Deep learning models are typically deployed at remote cloud servers and require users to upload local data for inference, incurring considerable overhead with respect to the time needed for transferring large volumes of data over the Internet. An intuitive solution to reduce such overhead is to offload these inference tasks from the cloud server to the edge devices. Unfortunately, edge devices are typically resource-constrained while the inference process is extremely computation-intensive. Directly using a deep learning model for inference on devices with limited computation power may result in an even longer inference time. For this reason, it is desirable to design distributed inference mechanisms that accelerate the inference process by partitioning the workload and distributing them to a cluster of edge devices for cooperative inference.
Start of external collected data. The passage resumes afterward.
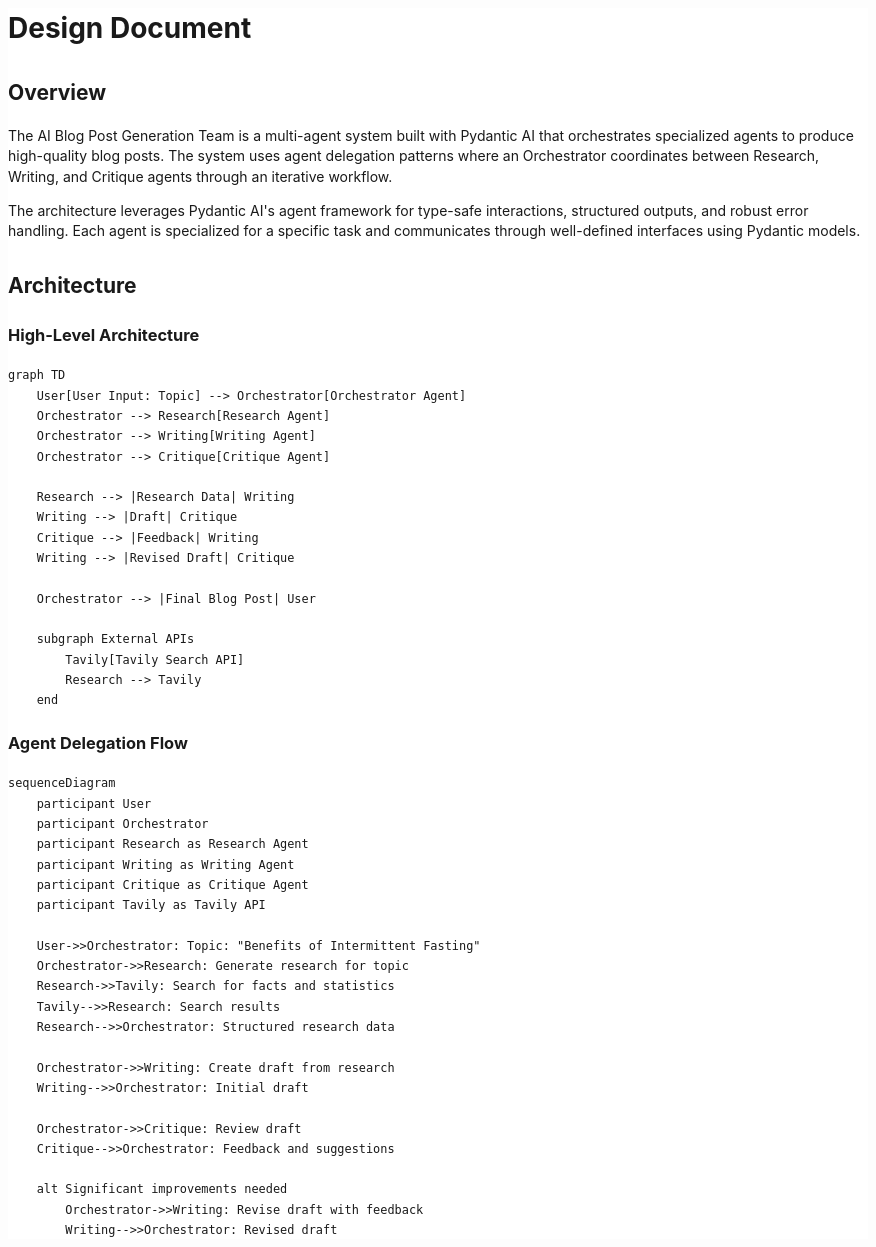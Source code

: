 # Design Document

## Overview

The AI Blog Post Generation Team is a multi-agent system built with Pydantic AI that orchestrates specialized agents to produce high-quality blog posts. The system uses agent delegation patterns where an Orchestrator coordinates between Research, Writing, and Critique agents through an iterative workflow.

The architecture leverages Pydantic AI's agent framework for type-safe interactions, structured outputs, and robust error handling. Each agent is specialized for a specific task and communicates through well-defined interfaces using Pydantic models.

## Architecture

### High-Level Architecture

```mermaid
graph TD
    User[User Input: Topic] --> Orchestrator[Orchestrator Agent]
    Orchestrator --> Research[Research Agent]
    Orchestrator --> Writing[Writing Agent]
    Orchestrator --> Critique[Critique Agent]
    
    Research --> |Research Data| Writing
    Writing --> |Draft| Critique
    Critique --> |Feedback| Writing
    Writing --> |Revised Draft| Critique
    
    Orchestrator --> |Final Blog Post| User
    
    subgraph External APIs
        Tavily[Tavily Search API]
        Research --> Tavily
    end
```

### Agent Delegation Flow

```mermaid
sequenceDiagram
    participant User
    participant Orchestrator
    participant Research as Research Agent
    participant Writing as Writing Agent
    participant Critique as Critique Agent
    participant Tavily as Tavily API

    User->>Orchestrator: Topic: "Benefits of Intermittent Fasting"
    Orchestrator->>Research: Generate research for topic
    Research->>Tavily: Search for facts and statistics
    Tavily-->>Research: Search results
    Research-->>Orchestrator: Structured research data
    
    Orchestrator->>Writing: Create draft from research
    Writing-->>Orchestrator: Initial draft
    
    Orchestrator->>Critique: Review draft
    Critique-->>Orchestrator: Feedback and suggestions
    
    alt Significant improvements needed
        Orchestrator->>Writing: Revise draft with feedback
        Writing-->>Orchestrator: Revised draft
```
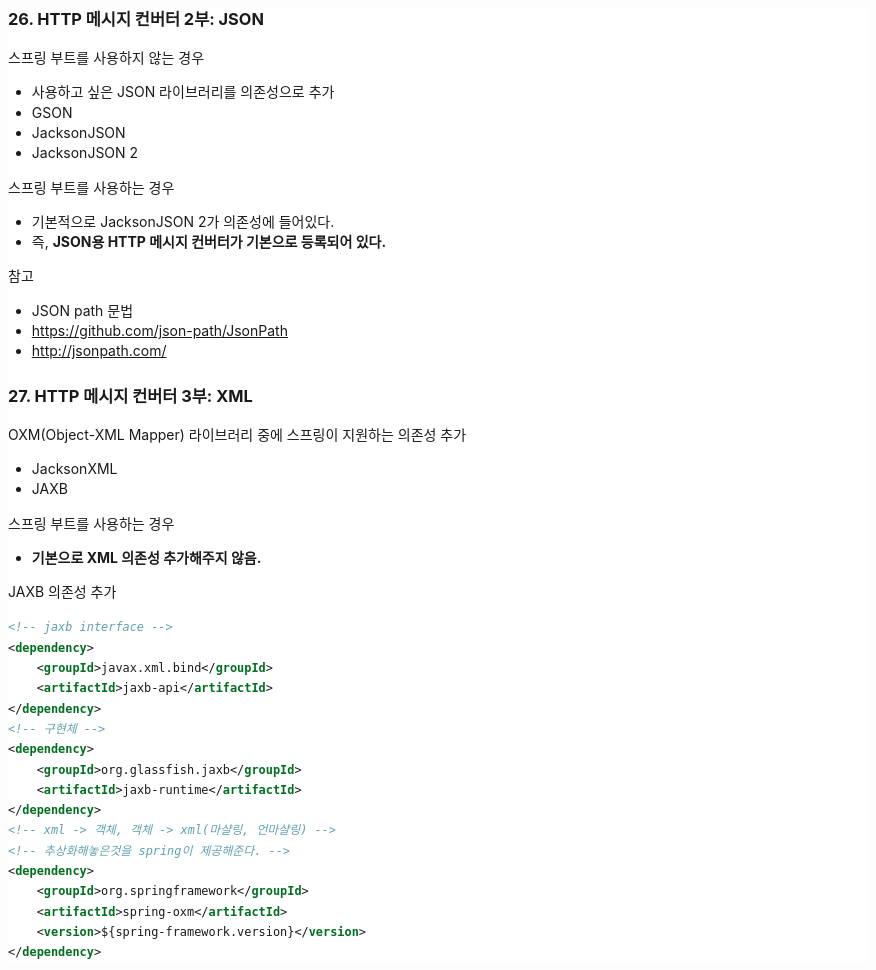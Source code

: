 




### 26. HTTP 메시지 컨버터 2부: JSON
스프링 부트를 사용하지 않는 경우

- 사용하고 싶은 JSON 라이브러리를 의존성으로 추가
- GSON
- JacksonJSON
- JacksonJSON 2

스프링 부트를 사용하는 경우

- 기본적으로 JacksonJSON 2가 의존성에 들어있다.
- 즉, **JSON용 HTTP 메시지 컨버터가 기본으로 등록되어 있다.**

참고

- JSON path 문법
- https://github.com/json-path/JsonPath
- http://jsonpath.com/





### 27. HTTP 메시지 컨버터 3부: XML
OXM(Object-XML Mapper) 라이브러리 중에 스프링이 지원하는 의존성 추가

- JacksonXML
- JAXB

스프링 부트를 사용하는 경우

- **기본으로 XML 의존성 추가해주지 않음.**

JAXB 의존성 추가

```xml
<!-- jaxb interface -->
<dependency>
    <groupId>javax.xml.bind</groupId>
    <artifactId>jaxb-api</artifactId>
</dependency>
<!-- 구현체 -->
<dependency>
    <groupId>org.glassfish.jaxb</groupId>
    <artifactId>jaxb-runtime</artifactId>
</dependency>
<!-- xml -> 객체, 객체 -> xml(마샬링, 언마샬링) -->
<!-- 추상화해놓은것을 spring이 제공해준다. -->
<dependency>
    <groupId>org.springframework</groupId>
    <artifactId>spring-oxm</artifactId>
    <version>${spring-framework.version}</version>
</dependency>
```
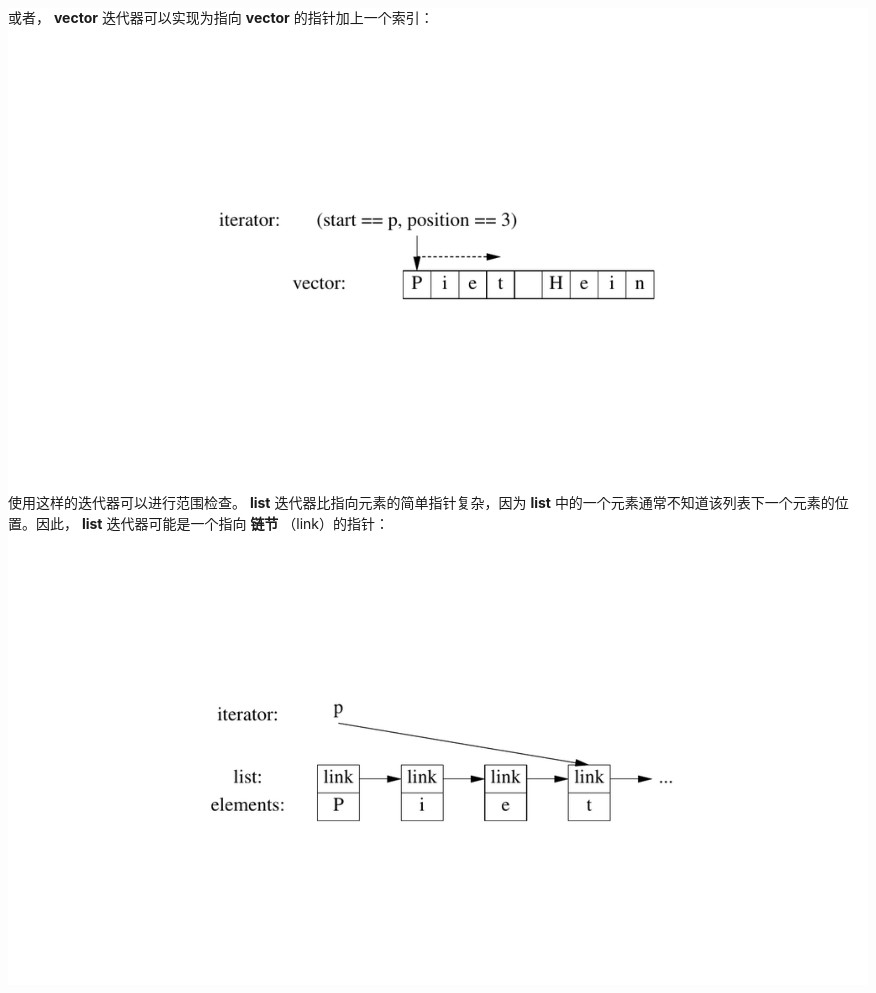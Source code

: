 

或者， **vector** 迭代器可以实现为指向 **vector** 的指针加上一个索引：

![](/cpp_img/1305.png)

使用这样的迭代器可以进行范围检查。
 **list** 迭代器比指向元素的简单指针复杂，因为 **list** 中的一个元素通常不知道该列表下一个元素的位置。因此， **list** 迭代器可能是一个指向 **链节** （link）的指针：

![](/cpp_img/1306.png)
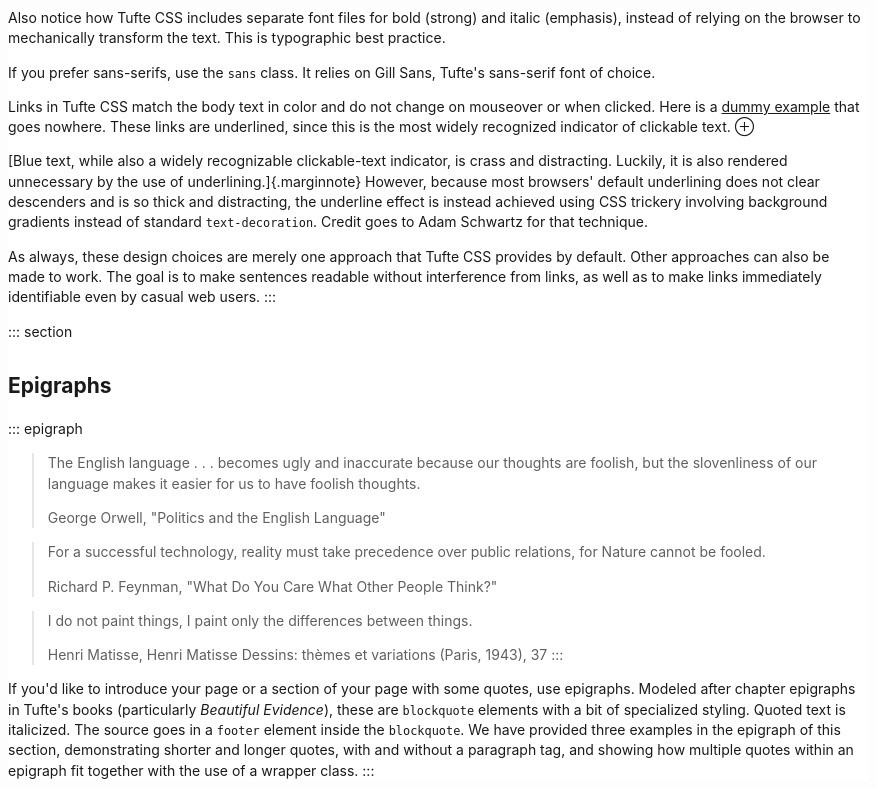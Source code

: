 Also notice how Tufte CSS includes separate font files for bold (strong)
and italic (emphasis), instead of relying on the browser to mechanically
transform the text. This is typographic best practice.

If you prefer sans-serifs, use the `sans` class. It relies on Gill Sans,
Tufte's sans-serif font of choice.

Links in Tufte CSS match the body text in color and do not change on
mouseover or when clicked. Here is a [dummy example](#) that goes
nowhere. These links are underlined, since this is the most widely
recognized indicator of clickable text. ⊕

[Blue text, while also a widely recognizable clickable-text indicator,
is crass and distracting. Luckily, it is also rendered unnecessary by
the use of underlining.]{.marginnote} However, because most browsers'
default underlining does not clear descenders and is so thick and
distracting, the underline effect is instead achieved using CSS trickery
involving background gradients instead of standard `text-decoration`.
Credit goes to Adam Schwartz for that technique.

As always, these design choices are merely one approach that Tufte CSS
provides by default. Other approaches can also be made to work. The goal
is to make sentences readable without interference from links, as well
as to make links immediately identifiable even by casual web users.
:::

::: section
## Epigraphs

::: epigraph
> The English language . . . becomes ugly and inaccurate because our
> thoughts are foolish, but the slovenliness of our language makes it
> easier for us to have foolish thoughts.
>
> George Orwell, "Politics and the English Language"

> For a successful technology, reality must take precedence over public
> relations, for Nature cannot be fooled.
>
> Richard P. Feynman, "What Do You Care What Other People Think?"

> I do not paint things, I paint only the differences between things.
>
> Henri Matisse, Henri Matisse Dessins: thèmes et variations (Paris,
> 1943), 37
:::

If you'd like to introduce your page or a section of your page with some
quotes, use epigraphs. Modeled after chapter epigraphs in Tufte's books
(particularly *Beautiful Evidence*), these are `blockquote` elements
with a bit of specialized styling. Quoted text is italicized. The source
goes in a `footer` element inside the `blockquote`. We have provided
three examples in the epigraph of this section, demonstrating shorter
and longer quotes, with and without a paragraph tag, and showing how
multiple quotes within an epigraph fit together with the use of a
wrapper class.
:::
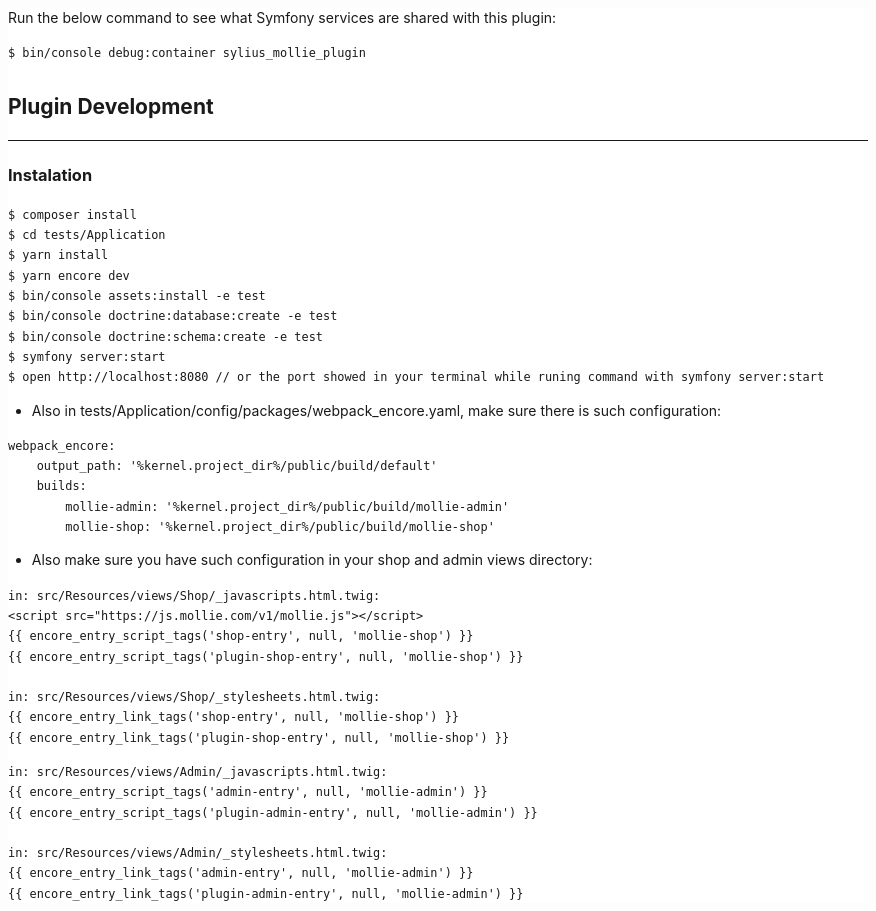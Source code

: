 Run the below command to see what Symfony services are shared with this plugin:

```
$ bin/console debug:container sylius_mollie_plugin
```

## Plugin Development
----
### Instalation
```
$ composer install
$ cd tests/Application
$ yarn install
$ yarn encore dev
$ bin/console assets:install -e test
$ bin/console doctrine:database:create -e test
$ bin/console doctrine:schema:create -e test
$ symfony server:start
$ open http://localhost:8080 // or the port showed in your terminal while runing command with symfony server:start
```

* Also in tests/Application/config/packages/webpack_encore.yaml, make sure there is such configuration:

```
webpack_encore:
    output_path: '%kernel.project_dir%/public/build/default'
    builds:
        mollie-admin: '%kernel.project_dir%/public/build/mollie-admin'
        mollie-shop: '%kernel.project_dir%/public/build/mollie-shop'
```

* Also make sure you have such configuration in your shop and admin views directory:

```Shop directory: 
in: src/Resources/views/Shop/_javascripts.html.twig:
<script src="https://js.mollie.com/v1/mollie.js"></script>
{{ encore_entry_script_tags('shop-entry', null, 'mollie-shop') }}
{{ encore_entry_script_tags('plugin-shop-entry', null, 'mollie-shop') }}

in: src/Resources/views/Shop/_stylesheets.html.twig:
{{ encore_entry_link_tags('shop-entry', null, 'mollie-shop') }}
{{ encore_entry_link_tags('plugin-shop-entry', null, 'mollie-shop') }}
```
```Admin directory: 
in: src/Resources/views/Admin/_javascripts.html.twig:
{{ encore_entry_script_tags('admin-entry', null, 'mollie-admin') }}
{{ encore_entry_script_tags('plugin-admin-entry', null, 'mollie-admin') }}

in: src/Resources/views/Admin/_stylesheets.html.twig:
{{ encore_entry_link_tags('admin-entry', null, 'mollie-admin') }}
{{ encore_entry_link_tags('plugin-admin-entry', null, 'mollie-admin') }}

```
However, existing works generally assume that deep learning models are constructed as a chain of sequentially executed layers. Unfortunately, such an assumption is too simplified to hold with modern deep learning models: besides stacking deeper layers, structural modifications are also applied to the models to pursue the best performance. Generally, modern models are constructed as directed acyclic graphs (DAGs), rather than chains to represent complicated layer dependencies. For example, a layer may require outputs from multiple preceding layers, or its output has to be fed into multiple subsequent layers.

In this work, we propose EdgeFlow, a new distributed inference mechanism specifically designed for general DAG structured deep learning models. To maintain the layer dependencies in the original model, EdgeFlow breaks layers of the computation graph into a set of execution units, which contain a list of input requirements, the computation operator, and a forwarding table. During the inference, when the required input is ready, the execution unit will apply the computation operator on the input to get an intermediate result. According to the forwarding table, it will send the intermediate result to other units to fulfill their input requirements. Intuitively, the intermediate results flow among execution units that are distributed among edge devices according to the dependency to finish a logically equivalent inference as the original computation graph.

Distributed inference with a DAG structured model.

Figure: Our proposed architecture of distributed inference with a DAG structured model: (1) partitioning the model in the Setup Phase; (2) collaborating with other devices to serve requests in the Inference Phase.

The figure above shows the mechanism of our distributed inference paradigm. We also need a policy to find the optimal model partitioning scheme to minimize the inference latency. For any specific layer $l$ that has been assigned to device $i,$ the finish time can be estimated as the sum of the computation time $t_{\mathrm{comp}}(i;l),$ and the communication time $t_{\mathrm{trans}}(i;l).$ The computation time can be roughly considered as a linear function of the assigned workload, and we estimate the communication time by

$$t_{\mathrm{trans}}(i;l) = \mathop{\max}_{j\in \{1,\dots,n\}, m\in M}\mathbf{1}_{\{p_{m,i,j} > 0\}}(T_{m,j} + \frac{p_{m,i,j}}{B_{i,j}})\label{eq:trans_time}$$

which can be interpreted as the transmission time of the required inputs plus the time spent on waiting for these inputs to be generated from previous layers. Combining them together, we can formulate the partition decision of a given layer as the following optimization problem:

$$\begin{align}\mathop{\min}_{x} &\quad \max(T_{l,1}, T_{l,2}, \dots, T_{l,n}) \label{eq:raw_opt} \\ s.t. &\quad x_i \in \mathbf{Z^+}, i=0,1,\dots,n \\ &\quad x_0 = 0, x_n = H \\ &\quad x_0 \leq x_1 \leq \dots \leq x_n \end{align}$$

Unfortunately, the formulation above may not be practical to solve, as solving integer programming problems is NP-hard in general. In this context, another highlight in our contributions is that we are able to transform such an integer programming problem to a linear programming (LP) problem as an approximation, such that it can be solved to optimality efficiently, without resorting to heuristics. Our transformed LP problem can then be solved efficiently using off-the-shelf LP solvers. Authored by Chenghao Hu, this work has been published in the Proceedings of IEEE INFOCOM 2022.